The Columbus Police Department, for its part, said it had seized more than 100 counterfeit Xanax pills containing fentanyl as of this past May.

Earlier this year, the Centers for Disease Control and Prevention published a report that para-fluorofentanyl and metonitazene — two opioids that are more potent than fentanyl — are being seen more often by medical examiners who investigate overdose deaths in Tennessee, with one official telling The Associated Press that people who use these drugs often “don’t even inject the full syringe” before overdosing.

Fentanyl use on the rise

Locally, officials say they are seeing shifting trends in fentanyl use.

As recently as last year, more than half of the people who sought help at TASC for heroin abuse turned out to be unknowingly using fentanyl, Terrell said in a previous interview.
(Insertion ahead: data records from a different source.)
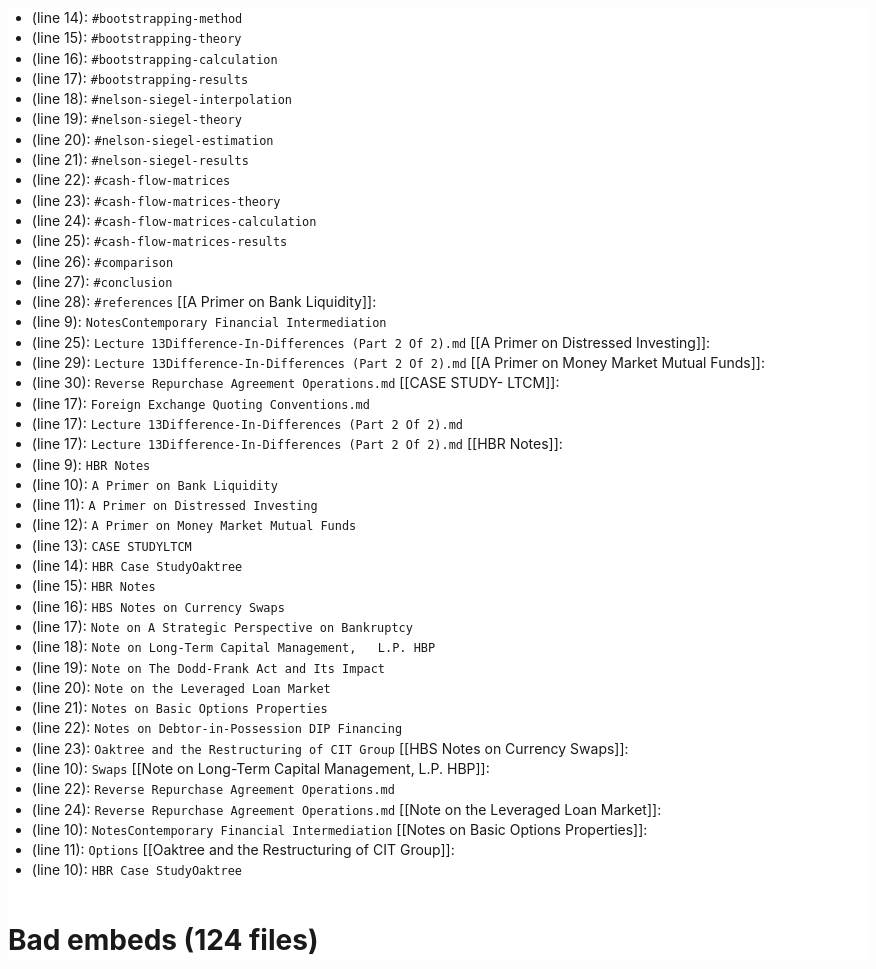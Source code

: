 - (line 14): `#bootstrapping-method`
- (line 15): `#bootstrapping-theory`
- (line 16): `#bootstrapping-calculation`
- (line 17): `#bootstrapping-results`
- (line 18): `#nelson-siegel-interpolation`
- (line 19): `#nelson-siegel-theory`
- (line 20): `#nelson-siegel-estimation`
- (line 21): `#nelson-siegel-results`
- (line 22): `#cash-flow-matrices`
- (line 23): `#cash-flow-matrices-theory`
- (line 24): `#cash-flow-matrices-calculation`
- (line 25): `#cash-flow-matrices-results`
- (line 26): `#comparison`
- (line 27): `#conclusion`
- (line 28): `#references`
[[A Primer on Bank Liquidity]]:
- (line 9): `NotesContemporary Financial Intermediation`
- (line 25): `Lecture 13Difference-In-Differences (Part 2 Of 2).md`
[[A Primer on Distressed Investing]]:
- (line 29): `Lecture 13Difference-In-Differences (Part 2 Of 2).md`
[[A Primer on Money Market Mutual Funds]]:
- (line 30): `Reverse Repurchase Agreement Operations.md`
[[CASE STUDY- LTCM]]:
- (line 17): `Foreign Exchange Quoting Conventions.md`
- (line 17): `Lecture 13Difference-In-Differences (Part 2 Of 2).md`
- (line 17): `Lecture 13Difference-In-Differences (Part 2 Of 2).md`
[[HBR Notes]]:
- (line 9): `HBR Notes`
- (line 10): `A Primer on Bank Liquidity`
- (line 11): `A Primer on Distressed Investing`
- (line 12): `A Primer on Money Market Mutual Funds`
- (line 13): `CASE STUDYLTCM`
- (line 14): `HBR Case StudyOaktree`
- (line 15): `HBR Notes`
- (line 16): `HBS Notes on Currency Swaps`
- (line 17): `Note on A Strategic Perspective on Bankruptcy`
- (line 18): `Note on Long-Term Capital Management,   L.P. HBP`
- (line 19): `Note on The Dodd-Frank Act and Its Impact`
- (line 20): `Note on the Leveraged Loan Market`
- (line 21): `Notes on Basic Options Properties`
- (line 22): `Notes on Debtor-in-Possession DIP Financing`
- (line 23): `Oaktree and the Restructuring of CIT Group`
[[HBS Notes on Currency Swaps]]:
- (line 10): `Swaps`
[[Note on Long-Term Capital Management,   L.P. HBP]]:
- (line 22): `Reverse Repurchase Agreement Operations.md`
- (line 24): `Reverse Repurchase Agreement Operations.md`
[[Note on the Leveraged Loan Market]]:
- (line 10): `NotesContemporary Financial Intermediation`
[[Notes on Basic Options Properties]]:
- (line 11): `Options`
[[Oaktree and the Restructuring of CIT Group]]:
- (line 10): `HBR Case StudyOaktree`
# Bad embeds (124 files)
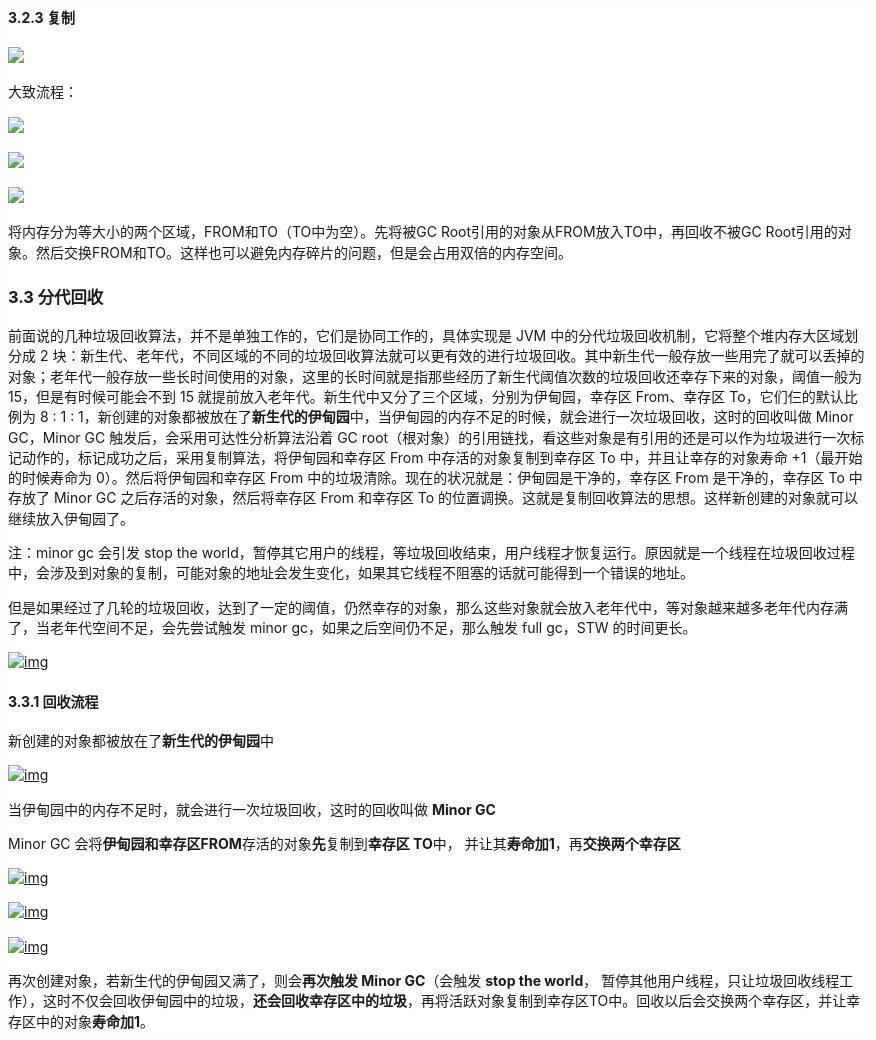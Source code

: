 #### 3.2.3 复制

![](https://cdn.jsdelivr.net/gh/ChanServy/CDN2@master/jvm/image20.png)

大致流程：

![](https://cdn.jsdelivr.net/gh/ChanServy/CDN2@master/jvm/image21.png)

![](https://cdn.jsdelivr.net/gh/ChanServy/CDN2@master/jvm/image22.png)

![](https://cdn.jsdelivr.net/gh/ChanServy/CDN2@master/jvm/image23.png)

将内存分为等大小的两个区域，FROM和TO（TO中为空）。先将被GC Root引用的对象从FROM放入TO中，再回收不被GC Root引用的对象。然后交换FROM和TO。这样也可以避免内存碎片的问题，但是会占用双倍的内存空间。

### 3.3 分代回收

前面说的几种垃圾回收算法，并不是单独工作的，它们是协同工作的，具体实现是 JVM 中的分代垃圾回收机制，它将整个堆内存大区域划分成 2 块：新生代、老年代，不同区域的不同的垃圾回收算法就可以更有效的进行垃圾回收。其中新生代一般存放一些用完了就可以丢掉的对象；老年代一般存放一些长时间使用的对象，这里的长时间就是指那些经历了新生代阈值次数的垃圾回收还幸存下来的对象，阈值一般为 15，但是有时候可能会不到 15 就提前放入老年代。新生代中又分了三个区域，分别为伊甸园，幸存区 From、幸存区 To，它们仨的默认比例为 8 : 1 : 1，新创建的对象都被放在了**新生代的伊甸园**中，当伊甸园的内存不足的时候，就会进行一次垃圾回收，这时的回收叫做 Minor GC，Minor GC 触发后，会采用可达性分析算法沿着 GC root（根对象）的引用链找，看这些对象是有引用的还是可以作为垃圾进行一次标记动作的，标记成功之后，采用复制算法，将伊甸园和幸存区 From 中存活的对象复制到幸存区 To 中，并且让幸存的对象寿命 +1（最开始的时候寿命为 0）。然后将伊甸园和幸存区 From 中的垃圾清除。现在的状况就是：伊甸园是干净的，幸存区 From 是干净的，幸存区 To 中存放了 Minor GC 之后存活的对象，然后将幸存区 From 和幸存区 To 的位置调换。这就是复制回收算法的思想。这样新创建的对象就可以继续放入伊甸园了。

注：minor gc 会引发 stop the world，暂停其它用户的线程，等垃圾回收结束，用户线程才恢复运行。原因就是一个线程在垃圾回收过程中，会涉及到对象的复制，可能对象的地址会发生变化，如果其它线程不阻塞的话就可能得到一个错误的地址。

但是如果经过了几轮的垃圾回收，达到了一定的阈值，仍然幸存的对象，那么这些对象就会放入老年代中，等对象越来越多老年代内存满了，当老年代空间不足，会先尝试触发 minor gc，如果之后空间仍不足，那么触发 full gc，STW 的时间更长。

[![img](https://nyimapicture.oss-cn-beijing.aliyuncs.com/img/20200608150931.png)](https://nyimapicture.oss-cn-beijing.aliyuncs.com/img/20200608150931.png)

#### 3.3.1 回收流程

新创建的对象都被放在了**新生代的伊甸园**中

[![img](https://nyimapicture.oss-cn-beijing.aliyuncs.com/img/20200608150939.png)](https://nyimapicture.oss-cn-beijing.aliyuncs.com/img/20200608150939.png)

当伊甸园中的内存不足时，就会进行一次垃圾回收，这时的回收叫做 **Minor GC**

Minor GC 会将**伊甸园和幸存区FROM**存活的对象**先**复制到**幸存区 TO**中， 并让其**寿命加1**，再**交换两个幸存区**

[![img](https://nyimapicture.oss-cn-beijing.aliyuncs.com/img/20200608150946.png)](https://nyimapicture.oss-cn-beijing.aliyuncs.com/img/20200608150946.png)

[![img](https://nyimapicture.oss-cn-beijing.aliyuncs.com/img/20200608150955.png)](https://nyimapicture.oss-cn-beijing.aliyuncs.com/img/20200608150955.png)

[![img](https://nyimapicture.oss-cn-beijing.aliyuncs.com/img/20200608151002.png)](https://nyimapicture.oss-cn-beijing.aliyuncs.com/img/20200608151002.png)

再次创建对象，若新生代的伊甸园又满了，则会**再次触发 Minor GC**（会触发 **stop the world**， 暂停其他用户线程，只让垃圾回收线程工作），这时不仅会回收伊甸园中的垃圾，**还会回收幸存区中的垃圾**，再将活跃对象复制到幸存区TO中。回收以后会交换两个幸存区，并让幸存区中的对象**寿命加1**。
Now, a growing number of people are knowingly using fentanyl to the point that TASC now sees “relatively little heroin use,” Terrell said.

TASC saw 499 unique patients in 2021 and had 389 active patients as of last week.

“Unlike even just a year ago, or two years ago, people now are seeking out fentanyl because they can use a smaller amount,” Terrell said. “It’s less expensive than heroin. The number of people knowingly and unknowingly using fentanyl, unfortunately, is naturally going to lead to more overdoses in our community.”

But it’s not just the prevalence of fentanyl that’s increasing, said Bartholomew County Coroner Clayton Nolting.

“The amount (of fentanyl) that is in our fatal overdoses is increasing as well,” Nolting said. “…When I look at overdoses, let’s say three years ago, it was (on average) eight nanograms (of fentanyl) per milliliter of blood. Now we’re seeing the average being upwards of 11 to 13.”

“The primary drug of abuse in Columbus is still methamphetamine,” Nolting added. “However, the primary fatal drug in drug overdoses is becoming fentanyl.”

The update from the local officials came as the federal government reported that U.S. drug overdose deaths reached another record high over the latest 12-month period on record.

On Wednesday, the CDC estimated that 104,288 Americans died of drug overdoses from October 2020 to September 2021 — including a record 2,666 people in Indiana.

Overdose deaths have been rising across the country for more than two decades and now surpass deaths from car crashes, guns and even flu and pneumonia, The Associated Press reported. The total is close to that for diabetes, the nation’s No. 7 cause of death.

By comparison, there were about 52,000 overdoses deaths in the United States during the 12-month period ending in September 2015, including around 1,200 deaths in Indiana.

A ‘tragedy’

For its part, the Alliance for Substance Abuse Progress, or ASAP, called the local increase in overdose deaths a “tragedy” and said that more work needs to be done to combat substance use disorder.

Launched in 2017, ASAP is a community-wide response to address substance use disorder, including the opioid crisis, in Bartholomew County. ASAP was formed through a partnership between the Columbus and Bartholomew County governments and Columbus Regional Health.

“It is clear that the COVID-19 pandemic continues to cause great harm to many communities, including those affected by substance use disorder, said ASAP Director of Operations Matthew Neville.

“Every overdose is a tragedy and every life lost leaves a hole in a family that can never be fully repaired,” Neville said. “Bartholomew County’s overdose numbers show the continued work that is required to combat substance use disorder in our community.”

But as the drug crisis continues to evolve, local officials look ahead with a sense of trepidation and uncertainty, wondering what is next.

“The people who make these drugs are pretty slick and pretty smart, and so I do worry about what’s the next fentanyl,” Terrell said.